Australia has real problems: rent pressure, power bills, family stress, hospital waiting times, job insecurity and regional towns that feel ignored. Those problems deserve serious answers. One Nation’s style of politics turns that pain into an “us versus them” argument — and that is why Downunder Voices will criticise it strongly.
When a party tells people that multicultural Australia is the problem, it divides neighbours who should be standing together. Migrant families, international students, refugees, Muslims, Pacific communities and new Australians are not the cause of every broken system. The real questions are housing supply, infrastructure, health care, fair work, regional investment and cost-of-living relief.
One Nation’s rise is politically serious. Roy Morgan polling in June 2026 put One Nation ahead of both Labor and the Coalition on primary support. That makes it even more important for community media to challenge fear politics clearly, before anger becomes normalised as policy.
Division is not a housing policy
Blaming communities will not build homes. It will not train nurses.

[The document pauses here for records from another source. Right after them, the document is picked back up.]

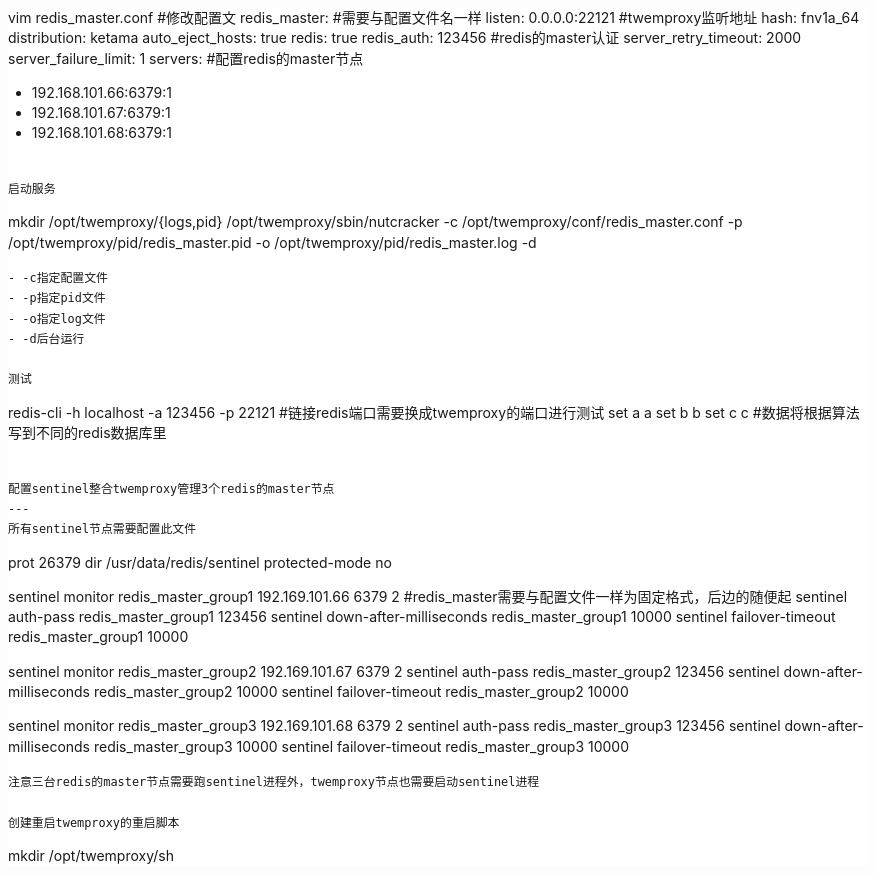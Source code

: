 vim redis_master.conf               #修改配置文
redis_master:                       #需要与配置文件名一样
  listen: 0.0.0.0:22121             #twemproxy监听地址
  hash: fnv1a_64
  distribution: ketama
  auto_eject_hosts: true
  redis: true
  redis_auth: 123456                #redis的master认证
  server_retry_timeout: 2000
  server_failure_limit: 1
  servers:                          #配置redis的master节点
   - 192.168.101.66:6379:1
   - 192.168.101.67:6379:1
   - 192.168.101.68:6379:1
```  

启动服务  
```
mkdir /opt/twemproxy/{logs,pid}
/opt/twemproxy/sbin/nutcracker -c /opt/twemproxy/conf/redis_master.conf -p /opt/twemproxy/pid/redis_master.pid -o /opt/twemproxy/pid/redis_master.log -d 
```  
- -c指定配置文件  
- -p指定pid文件  
- -o指定log文件
- -d后台运行

测试  
```
redis-cli -h localhost -a 123456 -p 22121           #链接redis端口需要换成twemproxy的端口进行测试
set a a
set b b
set c c                                             #数据将根据算法写到不同的redis数据库里
```  

配置sentinel整合twemproxy管理3个redis的master节点  
---
所有sentinel节点需要配置此文件  
```
prot 26379
dir /usr/data/redis/sentinel
protected-mode no

sentinel monitor redis_master_group1 192.169.101.66 6379 2     #redis_master需要与配置文件一样为固定格式，后边的随便起
sentinel auth-pass redis_master_group1 123456
sentinel down-after-milliseconds redis_master_group1 10000
sentinel failover-timeout redis_master_group1 10000

sentinel monitor redis_master_group2 192.169.101.67 6379 2
sentinel auth-pass redis_master_group2 123456
sentinel down-after-milliseconds redis_master_group2 10000
sentinel failover-timeout redis_master_group2 10000

sentinel monitor redis_master_group3 192.169.101.68 6379 2
sentinel auth-pass redis_master_group3 123456
sentinel down-after-milliseconds redis_master_group3 10000
sentinel failover-timeout redis_master_group3 10000
```  
注意三台redis的master节点需要跑sentinel进程外，twemproxy节点也需要启动sentinel进程  

创建重启twemproxy的重启脚本  
```
mkdir /opt/twemproxy/sh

It will not reopen empty shops in country towns. It will not cut grocery prices. It will not protect small businesses. Fear politics gives people someone to blame, but it does not give families a plan.
Our position is simple: hit hard against divisive politics, but do not attack ordinary voters. Many voters are angry because life is hard. They deserve better answers than scapegoating.
Downunder Voices supports strong debate on immigration, housing, infrastructure and public services. But debate must be honest. A fair country can manage migration and protect borders without demonising multicultural communities. Australia’s future should be practical, fair and united — not suspicious, angry and divided.